Step one: figure out what’s actually happening
Before anything else, our BCBA spent time observing Ben across different settings — at home, in our clinic, with different people. We weren’t looking for what was “wrong.” We were looking for the function of his behavior. What was he trying to communicate? What triggered the meltdowns? What helped him recover?
A few patterns emerged. Tasks that required help — putting on a coat, opening a snack — frequently preceded tantrums. So did transitions between activities. Ben didn’t have a way to say “I need help” or “I’m not ready yet,” so his body said it for him.
Step two: build the skill
We focused on one phrase first: I need help.
Using a technique called discrete trial training, we broke it into pieces. Eye contact. The words. Combining the two. Each step was practiced in short, focused trials, and every successful approximation got immediate, warm reinforcement — a high-five, a favorite toy, a “You did it. You asked for help. That was perfect.”

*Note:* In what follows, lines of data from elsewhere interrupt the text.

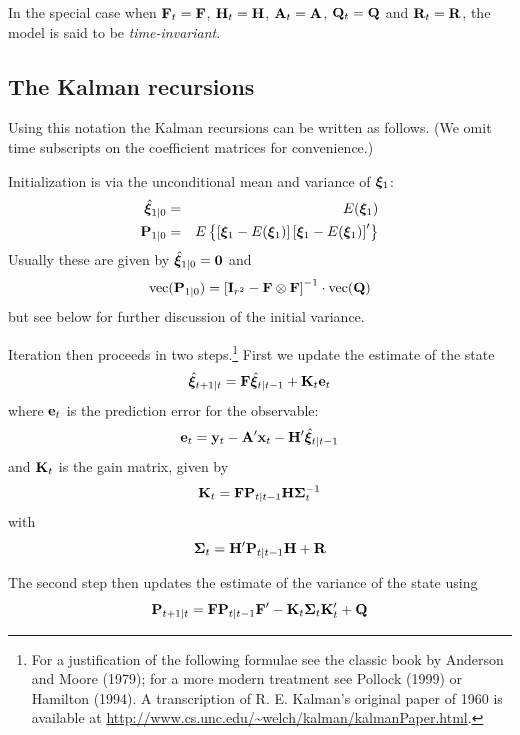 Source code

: \documentclass[a4paper]{article}
\newcommand{\obsvec}{\ensuremath\mathbf{y}}
\newcommand{\obsmat}{\ensuremath\mathbf{H}}
\newcommand{\obsx}{\ensuremath\mathbf{x}}
\newcommand{\obsxmat}{\ensuremath\mathbf{A}}
\newcommand{\obsvar}{\ensuremath\mathbf{R}}
\newcommand{\statevec}{\ensuremath\mathbf{\bm \xi}}
\newcommand{\statemat}{\ensuremath\mathbf{F}}
\newcommand{\strvar}{\ensuremath\mathbf{Q}}
\newcommand{\statevar}{\ensuremath\mathbf{P}}
\newcommand{\gain}{\ensuremath\mathbf{K}}
\newcommand{\prederr}{\ensuremath\mathbf{e}}
\newcommand{\predvar}{\ensuremath{\bm\Sigma}}
\newcommand{\myvec}{\mbox{vec}}
\begin{document}
In the special case when $\statemat_t = \statemat$, $\obsmat_t = \obsmat$,
$\obsxmat_t = \obsxmat$, $\strvar_t = \strvar$ and $\obsvar_t =
\obsvar$, the model is said to be \emph{time-invariant}.

\subsection{The Kalman recursions}

Using this notation the Kalman recursions can be written as follows.
(We omit time subscripts on the coefficient matrices for convenience.)

Initialization is via the unconditional mean and variance of
$\statevec_1$:
%
\begin{eqnarray*}
\hat{\statevec}_{1|0} &=& E(\statevec_1) \\
\statevar_{1|0} &=& E\left\{\left[\statevec_1 - E(\statevec_1)\right]
   \left[\statevec_1 - E(\statevec_1)\right]' \right\}
\end{eqnarray*}
Usually these are given by $\hat{\statevec}_{1|0} = \mathbf{0}$ and
\begin{equation}
\label{eq:inivar}
\myvec(\statevar_{1|0}) = \left[\mathbf{I}_{r^2} - \statemat \otimes
  \statemat\right]^{-1} \cdot \myvec(\strvar)
\end{equation}
but see below for further discussion of the initial variance.

Iteration then proceeds in two steps.\footnote{For a justification of
  the following formulae see the classic book by Anderson and Moore
  (1979); for a more modern treatment see Pollock (1999) or Hamilton
  (1994).  A transcription of R. E. Kalman's original paper of 1960 is
  available at
  \url{http://www.cs.unc.edu/~welch/kalman/kalmanPaper.html}.}  First
we update the estimate of the state
%
\begin{equation}
\hat{\statevec}_{t+1|t} = \statemat\hat{\statevec}_{t|t-1} + 
  \gain_t \prederr_t
\end{equation}
%
where $\prederr_t$ is the prediction error for the observable:
\[
\prederr_t = \obsvec_t - \obsxmat'\obsx_t - \obsmat' \hat{\statevec}_{t|t-1}
\]
%
and $\gain_t$ is the gain matrix, given by
%
\begin{equation}
\label{eq:gain}
\gain_t = \statemat\statevar_{t|t-1}\obsmat \predvar_t^{-1}
\end{equation}
%
with
%
\[
\predvar_t = \obsmat'\statevar_{t|t-1}\obsmat + \obsvar
\]

The second step then updates the estimate of the variance of the state
using
%
\begin{equation}
\statevar_{t+1|t} = \statemat\statevar_{t|t-1}\statemat' -
 \gain_t \predvar_t \gain_t' + \strvar
\end{equation}
\end{document}
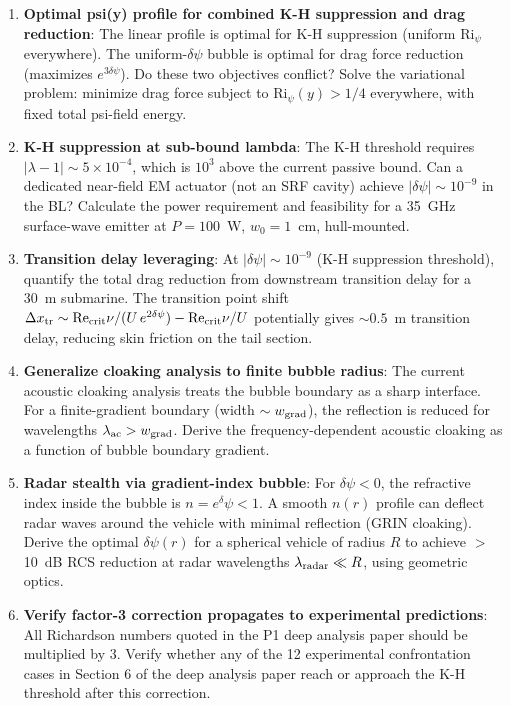 \documentclass[11pt,twocolumn]{article}
\newcommand{\dpsi}{\delta\psi}
\newcommand{\lam}{\lambda}
\newcommand{\Rey}{\mathrm{Re}}
\newcommand{\Ri}{\mathrm{Ri}}
\begin{document}
\begin{enumerate}

\item \textbf{Optimal psi(y) profile for combined K-H suppression and drag
  reduction}: The linear profile is optimal for K-H suppression (uniform
  $\Ri_\psi$ everywhere). The uniform-$\dpsi$ bubble is optimal for drag
  force reduction (maximizes $e^{3\dpsi}$). Do these two objectives
  conflict? Solve the variational problem: minimize drag force subject to
  $\Ri_\psi(y) > 1/4$ everywhere, with fixed total psi-field energy.

\item \textbf{K-H suppression at sub-bound lambda}: The K-H threshold
  requires $|\lam-1| \sim 5\times10^{-4}$, which is $10^3$ above the
  current passive bound. Can a dedicated near-field EM actuator (not an
  SRF cavity) achieve $|\dpsi| \sim 10^{-9}$ in the BL? Calculate the
  power requirement and feasibility for a 35~GHz surface-wave emitter at
  $P = 100$~W, $w_0 = 1$~cm, hull-mounted.

\item \textbf{Transition delay leveraging}: At $|\dpsi| \sim 10^{-9}$
  (K-H suppression threshold), quantify the total drag reduction from
  downstream transition delay for a 30~m submarine. The transition point
  shift $\Delta x_{\rm tr} \sim \Rey_{\rm crit}\nu/(U\,e^{2\dpsi}) -
  \Rey_{\rm crit}\nu/U$ potentially gives $\sim 0.5$~m transition delay,
  reducing skin friction on the tail section.

\item \textbf{Generalize cloaking analysis to finite bubble radius}: The
  current acoustic cloaking analysis treats the bubble boundary as a sharp
  interface. For a finite-gradient boundary (width $\sim w_{\rm grad}$),
  the reflection is reduced for wavelengths $\lambda_{\rm ac} > w_{\rm grad}$.
  Derive the frequency-dependent acoustic cloaking as a function of
  bubble boundary gradient.

\item \textbf{Radar stealth via gradient-index bubble}: For $\dpsi < 0$,
  the refractive index inside the bubble is $n = e^\dpsi < 1$. A smooth
  $n(r)$ profile can deflect radar waves around the vehicle with minimal
  reflection (GRIN cloaking). Derive the optimal $\dpsi(r)$ for a spherical
  vehicle of radius $R$ to achieve $>$10~dB RCS reduction at radar wavelengths
  $\lambda_{\rm radar} \ll R$, using geometric optics.

\item \textbf{Verify factor-3 correction propagates to experimental
  predictions}: All Richardson numbers quoted in the P1 deep analysis
  paper should be multiplied by 3. Verify whether any of the 12 experimental
  confrontation cases in Section 6 of the deep analysis paper reach or
  approach the K-H threshold after this correction.


\end{enumerate}
\end{document}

This is where ABA gets misunderstood. Done well, it isn’t a robotic drill. It’s a child learning that a specific behavior reliably gets them what they need — and a clinician calibrating the reinforcement to keep the child motivated and engaged. Play-forward, not punishment-based. The reinforcement is the relationship as much as the reward.
Step three: generalize
Once Ben could say “I need help” in our clinic, we worked with his family to bring it home. Same prompts, same reinforcement, in the kitchen and the living room and the car. Then at school. Then with grandparents. The skill becomes useful when it generalizes; we kept widening the circle until it did.
Six months later
The tantrums didn’t stop overnight. They never do. But by month six, Ben’s parents reported that meltdowns had dropped substantially. More importantly, he was using “I need help” — and a growing list of other phrases — across most environments. He was making friends at school. He was telling his mom when he was sad.
What ABA isn’t, and what it is
ABA has earned scrutiny, and some of it is fair. The version that focuses on compliance and suppressing autistic behaviors isn’t the version we practice. The version we practice starts with the question “What is this child trying to tell us?” and works backward from there to give them better tools to say it.
When done with that frame, it’s one of the most well-researched, effective interventions available for kids on the spectrum. The goal isn’t to make a child less autistic. It’s to give them more ways to thrive as exactly the person they are.